*** Data extract ***
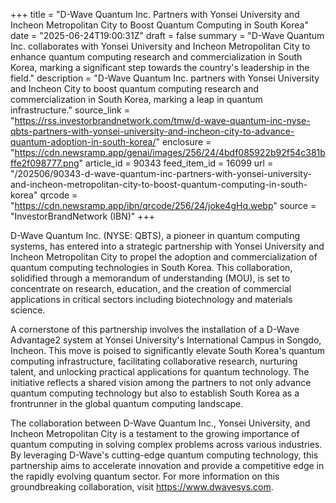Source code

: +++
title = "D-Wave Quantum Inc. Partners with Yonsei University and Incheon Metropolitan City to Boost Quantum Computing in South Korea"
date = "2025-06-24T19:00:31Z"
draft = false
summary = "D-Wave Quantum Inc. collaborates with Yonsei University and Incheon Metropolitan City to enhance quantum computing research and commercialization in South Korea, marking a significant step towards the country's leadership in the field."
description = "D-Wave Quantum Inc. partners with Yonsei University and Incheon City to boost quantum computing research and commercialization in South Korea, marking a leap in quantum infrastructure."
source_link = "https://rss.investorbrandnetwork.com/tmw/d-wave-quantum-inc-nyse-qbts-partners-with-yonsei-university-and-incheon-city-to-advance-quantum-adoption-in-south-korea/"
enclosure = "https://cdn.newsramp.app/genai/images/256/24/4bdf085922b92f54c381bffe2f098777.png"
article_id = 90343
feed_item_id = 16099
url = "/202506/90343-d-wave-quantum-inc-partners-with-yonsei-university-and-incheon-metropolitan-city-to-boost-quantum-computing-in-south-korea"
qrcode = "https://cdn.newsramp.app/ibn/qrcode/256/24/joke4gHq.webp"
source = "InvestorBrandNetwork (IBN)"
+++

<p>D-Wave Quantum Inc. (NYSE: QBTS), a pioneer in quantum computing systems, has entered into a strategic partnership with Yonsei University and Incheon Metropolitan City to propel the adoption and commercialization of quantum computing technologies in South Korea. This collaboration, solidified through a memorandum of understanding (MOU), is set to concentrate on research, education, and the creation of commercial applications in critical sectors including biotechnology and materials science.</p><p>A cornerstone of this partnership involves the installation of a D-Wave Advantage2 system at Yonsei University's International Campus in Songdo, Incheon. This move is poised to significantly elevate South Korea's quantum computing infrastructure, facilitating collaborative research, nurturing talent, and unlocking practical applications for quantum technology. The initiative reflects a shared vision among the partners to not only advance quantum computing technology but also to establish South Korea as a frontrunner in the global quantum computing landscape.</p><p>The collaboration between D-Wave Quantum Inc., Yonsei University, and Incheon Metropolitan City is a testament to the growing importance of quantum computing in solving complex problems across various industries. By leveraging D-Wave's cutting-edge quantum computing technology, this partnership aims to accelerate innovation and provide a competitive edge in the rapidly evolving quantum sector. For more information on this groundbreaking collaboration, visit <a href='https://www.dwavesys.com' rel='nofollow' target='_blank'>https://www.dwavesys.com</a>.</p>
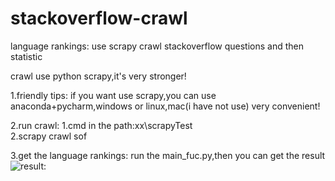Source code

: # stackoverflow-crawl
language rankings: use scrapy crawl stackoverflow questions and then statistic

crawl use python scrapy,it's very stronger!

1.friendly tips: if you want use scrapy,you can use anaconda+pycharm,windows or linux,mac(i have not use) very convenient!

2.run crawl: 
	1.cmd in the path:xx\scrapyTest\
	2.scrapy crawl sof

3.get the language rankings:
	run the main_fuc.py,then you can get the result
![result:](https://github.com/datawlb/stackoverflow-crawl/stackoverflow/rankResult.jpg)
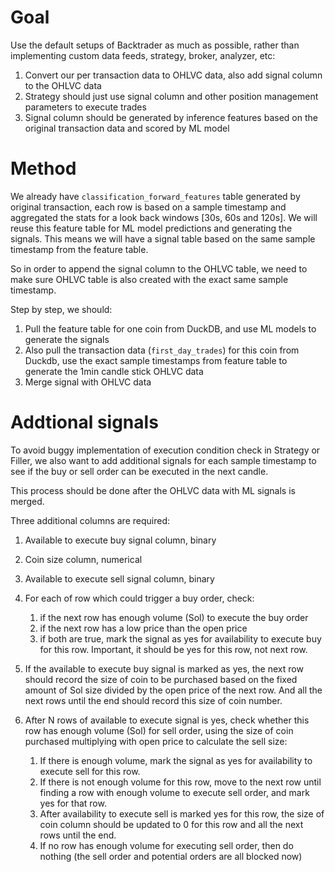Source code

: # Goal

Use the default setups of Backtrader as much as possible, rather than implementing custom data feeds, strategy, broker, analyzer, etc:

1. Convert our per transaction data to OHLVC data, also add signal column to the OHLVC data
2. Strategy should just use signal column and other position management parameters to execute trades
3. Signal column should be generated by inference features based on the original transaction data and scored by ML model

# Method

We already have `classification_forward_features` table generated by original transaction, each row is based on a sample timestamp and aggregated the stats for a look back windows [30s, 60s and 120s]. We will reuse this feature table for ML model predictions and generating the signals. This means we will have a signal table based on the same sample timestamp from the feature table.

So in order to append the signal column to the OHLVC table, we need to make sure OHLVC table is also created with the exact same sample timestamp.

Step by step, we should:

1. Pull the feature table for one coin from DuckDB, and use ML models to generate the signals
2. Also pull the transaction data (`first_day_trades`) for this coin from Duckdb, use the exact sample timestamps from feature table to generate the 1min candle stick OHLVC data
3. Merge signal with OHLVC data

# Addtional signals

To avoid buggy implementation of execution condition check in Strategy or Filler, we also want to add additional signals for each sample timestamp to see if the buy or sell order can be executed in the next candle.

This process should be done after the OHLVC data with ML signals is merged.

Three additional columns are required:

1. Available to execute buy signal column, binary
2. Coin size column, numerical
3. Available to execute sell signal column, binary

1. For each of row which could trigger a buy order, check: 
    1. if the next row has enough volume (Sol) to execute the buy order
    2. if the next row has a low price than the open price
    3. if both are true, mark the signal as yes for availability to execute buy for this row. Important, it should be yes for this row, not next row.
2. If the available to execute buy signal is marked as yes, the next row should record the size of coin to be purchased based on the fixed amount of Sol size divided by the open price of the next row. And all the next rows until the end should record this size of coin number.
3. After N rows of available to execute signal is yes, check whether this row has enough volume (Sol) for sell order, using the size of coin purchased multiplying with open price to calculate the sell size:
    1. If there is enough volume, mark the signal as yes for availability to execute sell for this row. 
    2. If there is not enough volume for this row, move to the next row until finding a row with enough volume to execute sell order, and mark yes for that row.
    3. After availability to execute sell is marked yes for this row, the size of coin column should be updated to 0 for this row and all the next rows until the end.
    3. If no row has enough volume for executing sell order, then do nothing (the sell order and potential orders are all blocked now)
*** End of Data extract ***
Exercise directions » Each record above needs to be transcribed word for word, with its pictures omitted.

Written response »
Source code

: +++
title = "D-Wave Quantum Inc. Partners with Yonsei University and Incheon Metropolitan City to Boost Quantum Computing in South Korea"
date = "2025-06-24T19:00:31Z"
draft = false
summary = "D-Wave Quantum Inc. collaborates with Yonsei University and Incheon Metropolitan City to enhance quantum computing research and commercialization in South Korea, marking a significant step towards the country's leadership in the field."
description = "D-Wave Quantum Inc. partners with Yonsei University and Incheon City to boost quantum computing research and commercialization in South Korea, marking a leap in quantum infrastructure."
source_link = "https://rss.investorbrandnetwork.com/tmw/d-wave-quantum-inc-nyse-qbts-partners-with-yonsei-university-and-incheon-city-to-advance-quantum-adoption-in-south-korea/"
enclosure = "https://cdn.newsramp.app/genai/images/256/24/4bdf085922b92f54c381bffe2f098777.png"
article_id = 90343
feed_item_id = 16099
url = "/202506/90343-d-wave-quantum-inc-partners-with-yonsei-university-and-incheon-metropolitan-city-to-boost-quantum-computing-in-south-korea"
qrcode = "https://cdn.newsramp.app/ibn/qrcode/256/24/joke4gHq.webp"
source = "InvestorBrandNetwork (IBN)"
+++

<p>D-Wave Quantum Inc. (NYSE: QBTS), a pioneer in quantum computing systems, has entered into a strategic partnership with Yonsei University and Incheon Metropolitan City to propel the adoption and commercialization of quantum computing technologies in South Korea. This collaboration, solidified through a memorandum of understanding (MOU), is set to concentrate on research, education, and the creation of commercial applications in critical sectors including biotechnology and materials science.</p><p>A cornerstone of this partnership involves the installation of a D-Wave Advantage2 system at Yonsei University's International Campus in Songdo, Incheon. This move is poised to significantly elevate South Korea's quantum computing infrastructure, facilitating collaborative research, nurturing talent, and unlocking practical applications for quantum technology. The initiative reflects a shared vision among the partners to not only advance quantum computing technology but also to establish South Korea as a frontrunner in the global quantum computing landscape.</p><p>The collaboration between D-Wave Quantum Inc., Yonsei University, and Incheon Metropolitan City is a testament to the growing importance of quantum computing in solving complex problems across various industries. By leveraging D-Wave's cutting-edge quantum computing technology, this partnership aims to accelerate innovation and provide a competitive edge in the rapidly evolving quantum sector. For more information on this groundbreaking collaboration, visit <a href='https://www.dwavesys.com' rel='nofollow' target='_blank'>https://www.dwavesys.com</a>.</p>
Source code

: # stackoverflow-crawl
language rankings: use scrapy crawl stackoverflow questions and then statistic

crawl use python scrapy,it's very stronger!

1.friendly tips: if you want use scrapy,you can use anaconda+pycharm,windows or linux,mac(i have not use) very convenient!

2.run crawl: 
	1.cmd in the path:xx\scrapyTest\
	2.scrapy crawl sof

3.get the language rankings:
	run the main_fuc.py,then you can get the result
![result:](https://github.com/datawlb/stackoverflow-crawl/stackoverflow/rankResult.jpg)
Source code

: # Goal

Use the default setups of Backtrader as much as possible, rather than implementing custom data feeds, strategy, broker, analyzer, etc:

1. Convert our per transaction data to OHLVC data, also add signal column to the OHLVC data
2. Strategy should just use signal column and other position management parameters to execute trades
3. Signal column should be generated by inference features based on the original transaction data and scored by ML model

# Method

We already have `classification_forward_features` table generated by original transaction, each row is based on a sample timestamp and aggregated the stats for a look back windows [30s, 60s and 120s]. We will reuse this feature table for ML model predictions and generating the signals. This means we will have a signal table based on the same sample timestamp from the feature table.

So in order to append the signal column to the OHLVC table, we need to make sure OHLVC table is also created with the exact same sample timestamp.

Step by step, we should:

1. Pull the feature table for one coin from DuckDB, and use ML models to generate the signals
2. Also pull the transaction data (`first_day_trades`) for this coin from Duckdb, use the exact sample timestamps from feature table to generate the 1min candle stick OHLVC data
3. Merge signal with OHLVC data

# Addtional signals

To avoid buggy implementation of execution condition check in Strategy or Filler, we also want to add additional signals for each sample timestamp to see if the buy or sell order can be executed in the next candle.

This process should be done after the OHLVC data with ML signals is merged.

Three additional columns are required:

1. Available to execute buy signal column, binary
2. Coin size column, numerical
3. Available to execute sell signal column, binary

1. For each of row which could trigger a buy order, check: 
    1. if the next row has enough volume (Sol) to execute the buy order
    2. if the next row has a low price than the open price
    3. if both are true, mark the signal as yes for availability to execute buy for this row. Important, it should be yes for this row, not next row.
2. If the available to execute buy signal is marked as yes, the next row should record the size of coin to be purchased based on the fixed amount of Sol size divided by the open price of the next row. And all the next rows until the end should record this size of coin number.
3. After N rows of available to execute signal is yes, check whether this row has enough volume (Sol) for sell order, using the size of coin purchased multiplying with open price to calculate the sell size:
    1. If there is enough volume, mark the signal as yes for availability to execute sell for this row. 
    2. If there is not enough volume for this row, move to the next row until finding a row with enough volume to execute sell order, and mark yes for that row.
    3. After availability to execute sell is marked yes for this row, the size of coin column should be updated to 0 for this row and all the next rows until the end.
    3. If no row has enough volume for executing sell order, then do nothing (the sell order and potential orders are all blocked now)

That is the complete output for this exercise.